Luther, Matta İncili’ne gönderme yaparak tövbenin Hristiyan’ın kendi içinde yaşadığı bir mücadele olduğunu ve ancak Tanrı tarafından kabul edilebileceğini savunur. Endüljans belgesinin, Hristiyanların gerçek bir pişmanlıkla tövbe etmelerinin önünü kapattığını ve günah işlemekten çekinmemelerine sebep olduğunu ve Hristiyanlıkta Endüljans belgesinin bağışlanmaktan daha değerli görülmeye başlandığını savunur.

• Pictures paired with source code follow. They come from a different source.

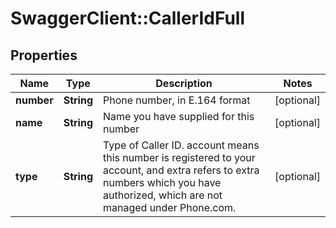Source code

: # SwaggerClient::CallerIdFull

## Properties
Name | Type | Description | Notes
------------ | ------------- | ------------- | -------------
**number** | **String** | Phone number, in E.164 format | [optional] 
**name** | **String** | Name you have supplied for this number | [optional] 
**type** | **String** | Type of Caller ID. account means this number is registered to your account, and extra refers to extra numbers which you have authorized, which are not managed under Phone.com. | [optional] 


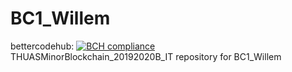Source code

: # BC1_Willem 
bettercodehub: [![BCH compliance](https://bettercodehub.com/edge/badge/web3assignments/BC1_Willem?branch=master)](https://bettercodehub.com/) 
<br> 
THUASMinorBlockchain_20192020B_IT repository for BC1_Willem 
<br> 
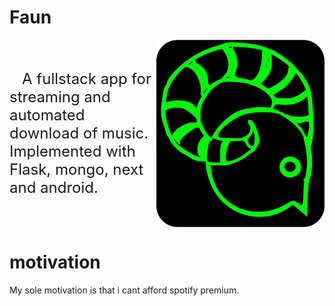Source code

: # **Faun**

<div style="display:flex;flex-direction:row; align-items: center;justify-content:space-between">
    <div>
        <span style="font-size: 24px;margin:20px">A fullstack app for streaming and automated download of music. Implemented with Flask, mongo, next and android.
</span>
    </div>
    <img src="faun.svg" style="display:flex;flex-direction:row;justify-self:center;align-self:center;width:300px;height:300px"></div></div>

# motivation

My sole motivation is that i cant afford spotify premium.



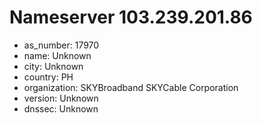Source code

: # Nameserver 103.239.201.86

* as_number: 17970
* name: Unknown
* city: Unknown
* country: PH
* organization: SKYBroadband SKYCable Corporation
* version: Unknown
* dnssec: Unknown
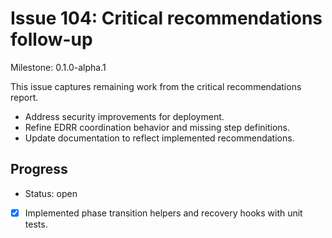 # Issue 104: Critical recommendations follow-up
Milestone: 0.1.0-alpha.1

This issue captures remaining work from the critical recommendations report.

- Address security improvements for deployment.
- Refine EDRR coordination behavior and missing step definitions.
- Update documentation to reflect implemented recommendations.

## Progress

- Status: open
- [x] Implemented phase transition helpers and recovery hooks with unit tests.
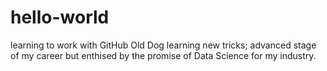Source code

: # hello-world
learning to work with GitHub
Old Dog learning new tricks; advanced stage of my career but enthised by the promise of Data Science for my industry.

Bu görüşler dini ve siyasi görüşün birbirine bağlı olduğu Ortaçağ'dan, Erken Modern Düşünce'ye geçişte seküler gelişmelerin dini destekçisi görevini görmüştür. Çok geniş dini ve siyasi hâkimiyet alanına sahip olan Ortaçağ Katolik Kilisesi, bu hâkimiyetten rahatsız olan devlet yöneticilerinin de desteğiyle kısa sürede Hristiyanlığın üç büyük mezhebinden biri haline gelmiştir. 15. ve 16. yüzyıllarda Avrupa insanının dini alandaki düşüncelerinin gelişimine yön veren değişiklikler, bir yanda batının sonraki yüzyıllarda üstünlüğünün temel nedenlerinden bir olmuş, öte yandan sonraki yüzyılların siyasi tarihi üzerinde çok önemli etkide bulunmuştur.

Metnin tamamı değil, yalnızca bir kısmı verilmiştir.